The three lines model is a risk management approach to help organizations identify and manage risks effectively by creating three distinct lines of defense.
Defined by the Institute of Internal Auditors (IIA), the model is based on the idea that these three lines of defense work together to provide structure around risk management and internal governance.
The model clearly defines roles including oversight by a governing body, senior management and independent assurance.
This model applies to all organizations and can do the following:
- Adapt to meet organizational objectives.
- Focus on risk management to meet and achieve objectives.
- Understand the roles and responsibilities of all positions in the model and their relationship with one another.
- Execute measures to align activities and objectives to the stakeholders' interests.
Explaining the three lines of defense
The three line model uses a comprehensive approach to manage risk. Business units, compliance, audit and other risk management employees are among the groups that make up the three lines of defense and each has a specific function. Here is a breakdown of the three lines:
- First line. Management, department or process owners -- or anyone on the front lines -- are the first line of defense. Their primary responsibility is to control and take ownership of risks associated with daily activities. They also implement controls, develop internal policies, supervise employee policy execution and monitor risk factors with decisions and actions.
- Second line. The second line of defense includes risk management and compliance areas -- such as a risk manager, compliance officer or information security officer. The second line of defense areas are responsible for implementing the company's risk management program and monitoring the process and implementation of these policies. They also identify emerging risks within the daily operation of the business.

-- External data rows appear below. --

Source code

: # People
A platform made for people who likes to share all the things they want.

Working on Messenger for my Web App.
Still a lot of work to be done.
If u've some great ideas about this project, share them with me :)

- Third line. The third line of defense includes both external and internal auditors. Their main responsibility is to ensure the effectiveness of the first and second lines of defense. They also review and evaluate the design and implementation of the risk management program. Internal auditors typically report to the board, regulators and external auditors about the company's risk management design and operation.
The three lines model is widely acknowledged by many industries as the governance model of risk. Its implementation varies among industries and company sizes.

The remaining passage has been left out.